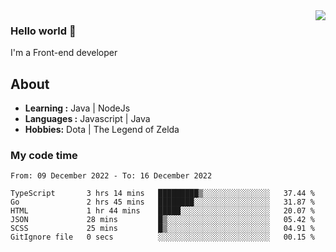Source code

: <img align='right' src="https://github-readme-stats.vercel.app/api?username=jumodada&show_icons=true&theme=vue">

### Hello world 👋

I'm a Front-end developer 
    
## About
-  **Learning :** Java | NodeJs
-  **Languages :** Javascript | Java
-  **Hobbies:** Dota | The Legend of Zelda

### My code time

<!--START_SECTION:waka-->

```text
From: 09 December 2022 - To: 16 December 2022

TypeScript       3 hrs 14 mins   █████████▒░░░░░░░░░░░░░░░   37.44 %
Go               2 hrs 45 mins   ████████░░░░░░░░░░░░░░░░░   31.87 %
HTML             1 hr 44 mins    █████░░░░░░░░░░░░░░░░░░░░   20.07 %
JSON             28 mins         █▒░░░░░░░░░░░░░░░░░░░░░░░   05.42 %
SCSS             25 mins         █▒░░░░░░░░░░░░░░░░░░░░░░░   04.91 %
GitIgnore file   0 secs          ░░░░░░░░░░░░░░░░░░░░░░░░░   00.15 %
```

<!--END_SECTION:waka-->
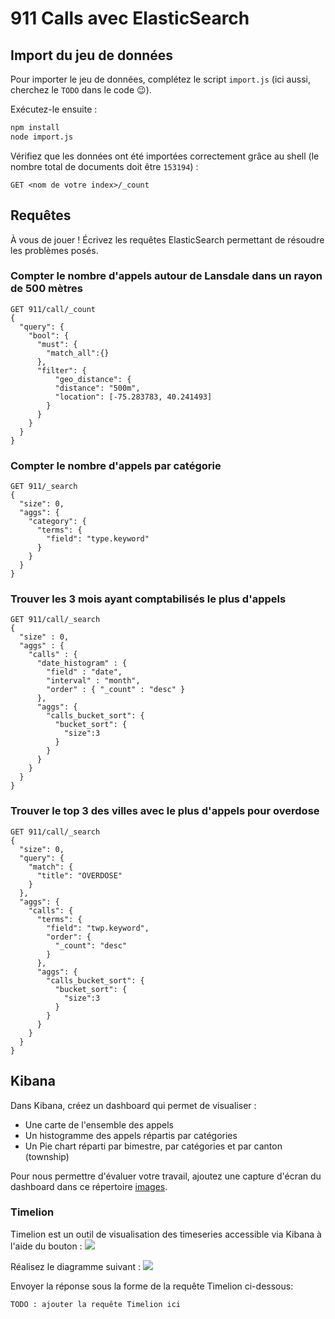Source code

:# 911 Calls avec ElasticSearch

## Import du jeu de données

Pour importer le jeu de données, complétez le script `import.js` (ici aussi, cherchez le `TODO` dans le code :wink:).

Exécutez-le ensuite :

```bash
npm install
node import.js
```

Vérifiez que les données ont été importées correctement grâce au shell (le nombre total de documents doit être `153194`) :

```
GET <nom de votre index>/_count
```

## Requêtes

À vous de jouer ! Écrivez les requêtes ElasticSearch permettant de résoudre les problèmes posés.

### Compter le nombre d'appels autour de Lansdale dans un rayon de 500 mètres
```
GET 911/call/_count
{
  "query": {
    "bool": {
      "must": {
        "match_all":{}
      },
      "filter": {
          "geo_distance": {
          "distance": "500m",
          "location": [-75.283783, 40.241493]
        }
      }
    }
  }
}
```

### Compter le nombre d'appels par catégorie
```
GET 911/_search
{
  "size": 0, 
  "aggs": {
    "category": {
      "terms": {
        "field": "type.keyword"
      }
    }
  }
}
```

### Trouver les 3 mois ayant comptabilisés le plus d'appels
```
GET 911/call/_search
{
  "size" : 0,
  "aggs" : {
    "calls" : {
      "date_histogram" : {
        "field" : "date",
        "interval" : "month",
        "order" : { "_count" : "desc" }
      },
      "aggs": {
        "calls_bucket_sort": {
          "bucket_sort": {
            "size":3
          }
        }
      }
    }
  }
}
```

### Trouver le top 3 des villes avec le plus d'appels pour overdose
```
GET 911/call/_search
{
  "size": 0, 
  "query": {
    "match": {
      "title": "OVERDOSE"
    }
  }, 
  "aggs": {
    "calls": {
      "terms": {
        "field": "twp.keyword",
        "order": {
          "_count": "desc"
        }
      },
      "aggs": {
        "calls_bucket_sort": {
          "bucket_sort": {
            "size":3
          }
        }
      }
    }
  }
}
```

## Kibana

Dans Kibana, créez un dashboard qui permet de visualiser :

* Une carte de l'ensemble des appels
* Un histogramme des appels répartis par catégories
* Un Pie chart réparti par bimestre, par catégories et par canton (township)

Pour nous permettre d'évaluer votre travail, ajoutez une capture d'écran du dashboard dans ce répertoire [images](images).

### Timelion
Timelion est un outil de visualisation des timeseries accessible via Kibana à l'aide du bouton : ![](images/timelion.png)

Réalisez le diagramme suivant :
![](images/timelion-chart.png)

Envoyer la réponse sous la forme de la requête Timelion ci-dessous:  

```
TODO : ajouter la requête Timelion ici
```
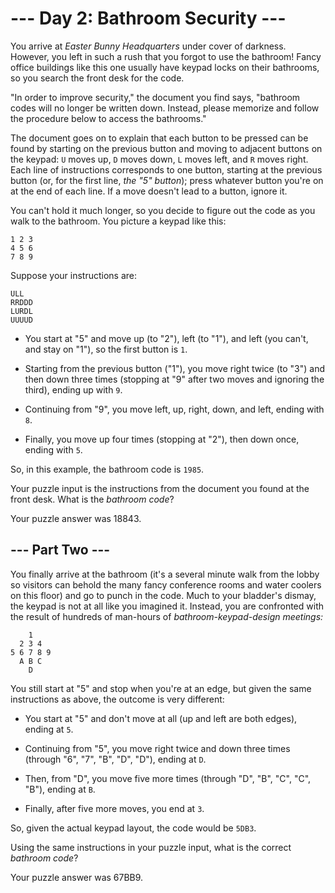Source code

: # --- Day 2: Bathroom Security ---

You arrive at *Easter Bunny Headquarters* under cover of darkness. However, you left in such a rush that you forgot to use the bathroom! Fancy office buildings like this one usually have keypad locks on their bathrooms, so you search the front desk for the code.

"In order to improve security," the document you find says, "bathroom codes will no longer be written down.  Instead, please memorize and follow the procedure below to access the bathrooms."

The document goes on to explain that each button to be pressed can be found by starting on the previous button and moving to adjacent buttons on the keypad: `U` moves up, `D` moves down, `L` moves left, and `R` moves right. Each line of instructions corresponds to one button, starting at the previous button (or, for the first line, *the "5" button*); press whatever button you're on at the end of each line. If a move doesn't lead to a button, ignore it.

You can't hold it much longer, so you decide to figure out the code as you walk to the bathroom. You picture a keypad like this:

```
1 2 3
4 5 6
7 8 9

```

Suppose your instructions are:

```
ULL
RRDDD
LURDL
UUUUD

```


 - You start at "5" and move up (to "2"), left (to "1"), and left (you can't, and stay on "1"), so the first button is `1`.

 - Starting from the previous button ("1"), you move right twice (to "3") and then down three times (stopping at "9" after two moves and ignoring the third), ending up with `9`.

 - Continuing from "9", you move left, up, right, down, and left, ending with `8`.

 - Finally, you move up four times (stopping at "2"), then down once, ending with `5`.


So, in this example, the bathroom code is `1985`.

Your puzzle input is the instructions from the document you found at the front desk. What is the *bathroom code*?


Your puzzle answer was 18843.

## --- Part Two ---

You finally arrive at the bathroom (it's a several minute walk from the lobby so visitors can behold the many fancy conference rooms and water coolers on this floor) and go to punch in the code.  Much to your bladder's dismay, the keypad is not at all like you imagined it.  Instead, you are confronted with the result of hundreds of man-hours of *bathroom-keypad-design meetings:*

```
    1
  2 3 4
5 6 7 8 9
  A B C
    D

```

You still start at "5" and stop when you're at an edge, but given the same instructions as above, the outcome is very different:


 - You start at "5" and don't move at all (up and left are both edges), ending at `5`.

 - Continuing from "5", you move right twice and down three times (through "6", "7", "B", "D", "D"), ending at `D`.

 - Then, from "D", you move five more times (through "D", "B", "C", "C", "B"), ending at `B`.

 - Finally, after five more moves, you end at `3`.


So, given the actual keypad layout, the code would be `5DB3`.

Using the same instructions in your puzzle input, what is the correct *bathroom code*?


Your puzzle answer was 67BB9.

####

- [PROBLEM STATEMENT]: For the word "stopping", find all matching lines in the entries above and copy them out.

- [SOLUTION TO THE PROBLEM]:
 - Starting from the previous button ("1"), you move right twice (to "3") and then down three times (stopping at "9" after two moves and ignoring the third), ending up with `9`.
 - Finally, you move up four times (stopping at "2"), then down once, ending with `5`.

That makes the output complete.